> **Goal of the exercise**: Only a number is expected: how many lines in the data below contain the word "greatest".

> **Excerpts from a dataset**:
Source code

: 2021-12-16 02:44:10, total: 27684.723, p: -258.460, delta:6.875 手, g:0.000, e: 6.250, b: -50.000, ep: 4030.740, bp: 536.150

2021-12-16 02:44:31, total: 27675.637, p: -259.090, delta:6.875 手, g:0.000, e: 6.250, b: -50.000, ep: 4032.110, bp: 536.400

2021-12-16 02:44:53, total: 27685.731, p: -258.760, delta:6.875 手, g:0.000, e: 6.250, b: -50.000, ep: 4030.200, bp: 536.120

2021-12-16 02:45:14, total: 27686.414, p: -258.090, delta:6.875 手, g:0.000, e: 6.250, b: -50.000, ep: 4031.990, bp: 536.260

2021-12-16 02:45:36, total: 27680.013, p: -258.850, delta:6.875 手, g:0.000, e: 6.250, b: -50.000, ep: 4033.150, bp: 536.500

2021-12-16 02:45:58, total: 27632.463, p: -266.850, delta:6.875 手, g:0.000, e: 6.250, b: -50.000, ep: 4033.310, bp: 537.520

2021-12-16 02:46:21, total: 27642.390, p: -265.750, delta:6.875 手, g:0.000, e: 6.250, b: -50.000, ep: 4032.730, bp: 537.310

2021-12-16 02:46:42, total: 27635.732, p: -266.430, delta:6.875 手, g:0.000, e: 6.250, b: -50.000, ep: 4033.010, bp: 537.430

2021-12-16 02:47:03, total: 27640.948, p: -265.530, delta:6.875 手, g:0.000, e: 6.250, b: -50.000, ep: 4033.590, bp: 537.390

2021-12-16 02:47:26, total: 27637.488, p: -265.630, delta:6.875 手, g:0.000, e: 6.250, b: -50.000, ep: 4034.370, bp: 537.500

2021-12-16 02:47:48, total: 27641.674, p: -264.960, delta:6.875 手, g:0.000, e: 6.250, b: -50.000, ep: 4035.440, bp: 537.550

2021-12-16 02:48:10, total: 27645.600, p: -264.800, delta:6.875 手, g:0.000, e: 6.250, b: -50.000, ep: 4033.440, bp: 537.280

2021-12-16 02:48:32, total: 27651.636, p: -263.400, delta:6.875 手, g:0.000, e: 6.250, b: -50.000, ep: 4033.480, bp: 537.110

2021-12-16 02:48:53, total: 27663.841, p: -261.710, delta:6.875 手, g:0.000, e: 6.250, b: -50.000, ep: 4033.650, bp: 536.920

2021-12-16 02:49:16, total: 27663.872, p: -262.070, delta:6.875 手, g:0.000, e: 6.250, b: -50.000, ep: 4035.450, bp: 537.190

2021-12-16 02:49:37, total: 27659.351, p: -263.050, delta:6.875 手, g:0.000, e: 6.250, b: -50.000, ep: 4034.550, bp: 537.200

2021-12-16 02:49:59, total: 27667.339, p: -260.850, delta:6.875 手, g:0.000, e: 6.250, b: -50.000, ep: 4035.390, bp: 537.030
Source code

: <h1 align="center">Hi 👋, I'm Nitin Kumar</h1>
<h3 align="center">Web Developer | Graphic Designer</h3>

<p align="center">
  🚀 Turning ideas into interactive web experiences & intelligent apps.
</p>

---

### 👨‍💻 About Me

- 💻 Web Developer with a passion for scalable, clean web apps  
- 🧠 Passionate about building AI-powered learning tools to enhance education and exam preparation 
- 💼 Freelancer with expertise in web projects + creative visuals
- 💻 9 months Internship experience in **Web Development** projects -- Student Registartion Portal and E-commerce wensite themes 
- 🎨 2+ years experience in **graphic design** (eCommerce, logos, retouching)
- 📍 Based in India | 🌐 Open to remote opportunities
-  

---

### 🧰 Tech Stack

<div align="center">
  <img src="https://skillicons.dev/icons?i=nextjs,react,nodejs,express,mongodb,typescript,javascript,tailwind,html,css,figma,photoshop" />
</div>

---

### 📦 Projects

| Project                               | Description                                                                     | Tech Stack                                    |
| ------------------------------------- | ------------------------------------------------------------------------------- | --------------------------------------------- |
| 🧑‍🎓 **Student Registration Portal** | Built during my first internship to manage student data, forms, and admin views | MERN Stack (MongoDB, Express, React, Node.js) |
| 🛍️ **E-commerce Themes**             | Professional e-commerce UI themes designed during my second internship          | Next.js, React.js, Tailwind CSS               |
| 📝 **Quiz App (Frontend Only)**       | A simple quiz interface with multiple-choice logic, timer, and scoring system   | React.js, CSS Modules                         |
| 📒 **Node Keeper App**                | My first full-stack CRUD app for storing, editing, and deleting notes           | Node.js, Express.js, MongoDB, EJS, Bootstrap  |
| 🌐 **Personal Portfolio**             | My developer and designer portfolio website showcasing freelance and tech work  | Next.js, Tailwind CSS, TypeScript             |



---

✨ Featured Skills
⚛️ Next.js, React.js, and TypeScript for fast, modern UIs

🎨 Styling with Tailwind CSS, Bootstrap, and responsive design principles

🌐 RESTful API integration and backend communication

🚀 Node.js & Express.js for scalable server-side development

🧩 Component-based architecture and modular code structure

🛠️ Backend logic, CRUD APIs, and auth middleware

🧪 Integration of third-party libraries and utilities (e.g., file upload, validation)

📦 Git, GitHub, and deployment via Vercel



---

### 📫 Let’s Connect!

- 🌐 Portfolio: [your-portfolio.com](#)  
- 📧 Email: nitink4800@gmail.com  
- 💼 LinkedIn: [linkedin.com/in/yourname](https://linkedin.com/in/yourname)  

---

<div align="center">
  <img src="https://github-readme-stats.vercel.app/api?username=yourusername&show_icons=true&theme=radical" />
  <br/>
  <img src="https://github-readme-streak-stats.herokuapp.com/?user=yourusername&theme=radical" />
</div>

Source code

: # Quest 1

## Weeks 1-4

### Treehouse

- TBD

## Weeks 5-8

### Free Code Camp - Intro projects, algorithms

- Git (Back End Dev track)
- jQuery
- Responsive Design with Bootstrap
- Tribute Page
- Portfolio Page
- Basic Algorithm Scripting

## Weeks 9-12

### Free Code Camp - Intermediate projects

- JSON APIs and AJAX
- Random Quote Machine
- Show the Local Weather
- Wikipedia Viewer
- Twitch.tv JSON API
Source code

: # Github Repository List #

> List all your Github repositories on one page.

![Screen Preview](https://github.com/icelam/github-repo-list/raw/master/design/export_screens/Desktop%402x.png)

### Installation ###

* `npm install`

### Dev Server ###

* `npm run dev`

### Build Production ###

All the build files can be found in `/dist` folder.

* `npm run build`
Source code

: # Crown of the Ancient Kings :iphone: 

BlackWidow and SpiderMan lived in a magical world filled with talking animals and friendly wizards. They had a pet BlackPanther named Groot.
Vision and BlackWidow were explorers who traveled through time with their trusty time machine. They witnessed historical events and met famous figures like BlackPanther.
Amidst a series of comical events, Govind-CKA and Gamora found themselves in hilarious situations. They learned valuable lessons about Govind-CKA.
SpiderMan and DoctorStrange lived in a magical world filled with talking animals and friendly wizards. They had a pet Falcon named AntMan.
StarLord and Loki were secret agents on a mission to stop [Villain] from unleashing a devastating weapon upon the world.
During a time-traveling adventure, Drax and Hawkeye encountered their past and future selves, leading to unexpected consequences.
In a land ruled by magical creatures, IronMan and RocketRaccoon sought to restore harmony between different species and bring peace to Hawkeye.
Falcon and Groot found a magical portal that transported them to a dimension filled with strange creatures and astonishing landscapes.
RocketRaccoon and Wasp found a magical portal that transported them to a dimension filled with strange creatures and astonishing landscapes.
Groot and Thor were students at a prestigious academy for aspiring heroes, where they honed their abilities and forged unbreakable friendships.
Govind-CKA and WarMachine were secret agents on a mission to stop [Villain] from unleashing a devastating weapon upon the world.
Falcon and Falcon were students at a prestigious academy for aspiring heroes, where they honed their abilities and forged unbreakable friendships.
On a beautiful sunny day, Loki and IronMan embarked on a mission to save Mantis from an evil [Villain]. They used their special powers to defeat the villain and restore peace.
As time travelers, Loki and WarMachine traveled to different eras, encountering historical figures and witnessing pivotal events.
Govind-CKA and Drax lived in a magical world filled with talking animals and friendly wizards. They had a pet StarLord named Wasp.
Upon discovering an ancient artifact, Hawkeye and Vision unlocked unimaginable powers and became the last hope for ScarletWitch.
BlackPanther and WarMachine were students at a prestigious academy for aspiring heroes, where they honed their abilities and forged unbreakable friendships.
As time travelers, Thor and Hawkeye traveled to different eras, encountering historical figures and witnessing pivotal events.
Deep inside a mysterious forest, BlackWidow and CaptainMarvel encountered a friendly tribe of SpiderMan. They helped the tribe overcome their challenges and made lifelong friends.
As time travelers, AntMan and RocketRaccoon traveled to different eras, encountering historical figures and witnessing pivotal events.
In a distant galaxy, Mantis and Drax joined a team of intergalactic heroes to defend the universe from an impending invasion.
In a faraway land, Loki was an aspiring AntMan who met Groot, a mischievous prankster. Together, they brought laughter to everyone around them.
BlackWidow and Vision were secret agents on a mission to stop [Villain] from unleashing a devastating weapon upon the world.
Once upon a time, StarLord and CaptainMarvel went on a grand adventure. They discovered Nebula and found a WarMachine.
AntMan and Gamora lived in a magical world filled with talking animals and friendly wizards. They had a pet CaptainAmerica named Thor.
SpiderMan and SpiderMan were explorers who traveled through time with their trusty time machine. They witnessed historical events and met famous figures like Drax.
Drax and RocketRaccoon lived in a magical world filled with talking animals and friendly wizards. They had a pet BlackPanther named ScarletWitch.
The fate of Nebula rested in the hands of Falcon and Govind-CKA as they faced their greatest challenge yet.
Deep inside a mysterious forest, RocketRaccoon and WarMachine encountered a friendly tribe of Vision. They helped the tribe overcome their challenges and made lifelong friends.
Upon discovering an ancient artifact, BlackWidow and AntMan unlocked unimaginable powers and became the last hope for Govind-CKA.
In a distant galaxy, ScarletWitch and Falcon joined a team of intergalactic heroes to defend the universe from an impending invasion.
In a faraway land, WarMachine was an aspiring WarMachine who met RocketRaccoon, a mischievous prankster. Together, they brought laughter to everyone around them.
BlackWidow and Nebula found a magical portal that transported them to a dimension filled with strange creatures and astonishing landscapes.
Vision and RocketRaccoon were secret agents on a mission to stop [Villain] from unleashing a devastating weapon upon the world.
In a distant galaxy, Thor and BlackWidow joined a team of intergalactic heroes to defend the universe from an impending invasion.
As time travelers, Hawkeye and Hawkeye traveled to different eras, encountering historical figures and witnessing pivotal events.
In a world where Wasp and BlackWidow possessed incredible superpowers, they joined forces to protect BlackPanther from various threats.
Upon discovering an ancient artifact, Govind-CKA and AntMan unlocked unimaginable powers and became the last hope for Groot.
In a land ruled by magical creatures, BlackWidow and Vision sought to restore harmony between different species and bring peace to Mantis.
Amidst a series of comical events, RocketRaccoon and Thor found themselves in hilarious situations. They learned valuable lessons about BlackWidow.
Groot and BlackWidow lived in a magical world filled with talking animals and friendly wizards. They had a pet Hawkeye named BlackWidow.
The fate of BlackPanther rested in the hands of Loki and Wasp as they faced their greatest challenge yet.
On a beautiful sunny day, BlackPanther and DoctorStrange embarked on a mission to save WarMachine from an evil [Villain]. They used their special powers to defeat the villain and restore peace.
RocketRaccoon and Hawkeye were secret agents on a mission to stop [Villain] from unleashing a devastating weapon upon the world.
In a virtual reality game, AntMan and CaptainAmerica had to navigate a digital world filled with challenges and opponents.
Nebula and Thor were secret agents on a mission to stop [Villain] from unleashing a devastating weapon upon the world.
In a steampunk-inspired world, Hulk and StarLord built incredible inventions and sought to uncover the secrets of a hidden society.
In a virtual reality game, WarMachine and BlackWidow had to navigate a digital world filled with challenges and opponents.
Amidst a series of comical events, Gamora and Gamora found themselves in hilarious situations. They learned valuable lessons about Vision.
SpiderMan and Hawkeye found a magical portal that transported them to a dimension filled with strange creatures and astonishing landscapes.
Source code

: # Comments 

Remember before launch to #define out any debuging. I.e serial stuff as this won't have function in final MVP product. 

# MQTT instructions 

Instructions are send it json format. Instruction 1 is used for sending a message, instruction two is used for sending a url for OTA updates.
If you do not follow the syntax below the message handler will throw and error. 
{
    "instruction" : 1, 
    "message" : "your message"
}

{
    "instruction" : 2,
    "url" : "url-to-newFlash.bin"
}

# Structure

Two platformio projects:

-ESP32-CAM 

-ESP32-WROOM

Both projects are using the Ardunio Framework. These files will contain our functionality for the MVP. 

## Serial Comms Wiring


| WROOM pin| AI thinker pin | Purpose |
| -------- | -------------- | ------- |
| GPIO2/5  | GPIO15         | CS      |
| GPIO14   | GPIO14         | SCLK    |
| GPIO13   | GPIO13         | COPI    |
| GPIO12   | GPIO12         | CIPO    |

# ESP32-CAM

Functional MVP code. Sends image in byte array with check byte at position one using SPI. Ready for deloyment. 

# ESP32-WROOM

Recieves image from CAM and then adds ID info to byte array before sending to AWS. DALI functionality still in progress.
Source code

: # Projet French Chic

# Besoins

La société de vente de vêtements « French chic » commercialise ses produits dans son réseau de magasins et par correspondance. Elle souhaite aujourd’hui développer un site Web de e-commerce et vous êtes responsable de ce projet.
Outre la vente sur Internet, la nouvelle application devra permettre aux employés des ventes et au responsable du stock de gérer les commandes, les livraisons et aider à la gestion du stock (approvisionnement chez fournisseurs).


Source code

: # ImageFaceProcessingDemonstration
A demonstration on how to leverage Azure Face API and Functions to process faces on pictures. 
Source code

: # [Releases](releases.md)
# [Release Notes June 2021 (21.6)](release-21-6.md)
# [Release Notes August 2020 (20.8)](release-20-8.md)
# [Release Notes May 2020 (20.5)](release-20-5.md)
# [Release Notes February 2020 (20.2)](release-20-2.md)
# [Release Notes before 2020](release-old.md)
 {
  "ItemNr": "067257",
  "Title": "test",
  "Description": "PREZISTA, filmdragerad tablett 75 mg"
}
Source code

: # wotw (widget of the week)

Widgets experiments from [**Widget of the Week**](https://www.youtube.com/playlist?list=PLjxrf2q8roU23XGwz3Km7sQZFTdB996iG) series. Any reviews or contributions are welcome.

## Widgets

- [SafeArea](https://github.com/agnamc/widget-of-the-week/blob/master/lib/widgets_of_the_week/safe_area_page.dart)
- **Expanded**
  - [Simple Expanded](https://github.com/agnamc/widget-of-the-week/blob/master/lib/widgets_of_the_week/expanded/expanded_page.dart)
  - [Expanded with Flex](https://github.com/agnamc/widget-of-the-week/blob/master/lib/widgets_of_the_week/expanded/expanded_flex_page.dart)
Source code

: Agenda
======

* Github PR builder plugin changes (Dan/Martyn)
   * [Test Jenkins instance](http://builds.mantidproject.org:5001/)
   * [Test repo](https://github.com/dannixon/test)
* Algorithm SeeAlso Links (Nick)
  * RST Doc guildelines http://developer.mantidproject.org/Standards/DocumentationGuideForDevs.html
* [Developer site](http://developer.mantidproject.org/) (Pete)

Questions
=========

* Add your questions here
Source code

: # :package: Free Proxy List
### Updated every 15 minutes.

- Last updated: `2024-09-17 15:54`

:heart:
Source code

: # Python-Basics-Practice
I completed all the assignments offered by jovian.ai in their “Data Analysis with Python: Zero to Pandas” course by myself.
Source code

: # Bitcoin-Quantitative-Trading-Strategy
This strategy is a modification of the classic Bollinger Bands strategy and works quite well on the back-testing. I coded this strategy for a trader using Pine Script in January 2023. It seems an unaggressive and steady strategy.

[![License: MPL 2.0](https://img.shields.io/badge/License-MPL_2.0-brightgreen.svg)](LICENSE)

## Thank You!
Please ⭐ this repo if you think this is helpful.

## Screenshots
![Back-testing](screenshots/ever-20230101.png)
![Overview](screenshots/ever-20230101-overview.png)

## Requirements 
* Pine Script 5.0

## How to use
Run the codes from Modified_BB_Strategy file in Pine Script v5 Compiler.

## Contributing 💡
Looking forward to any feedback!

> **Response box**: 2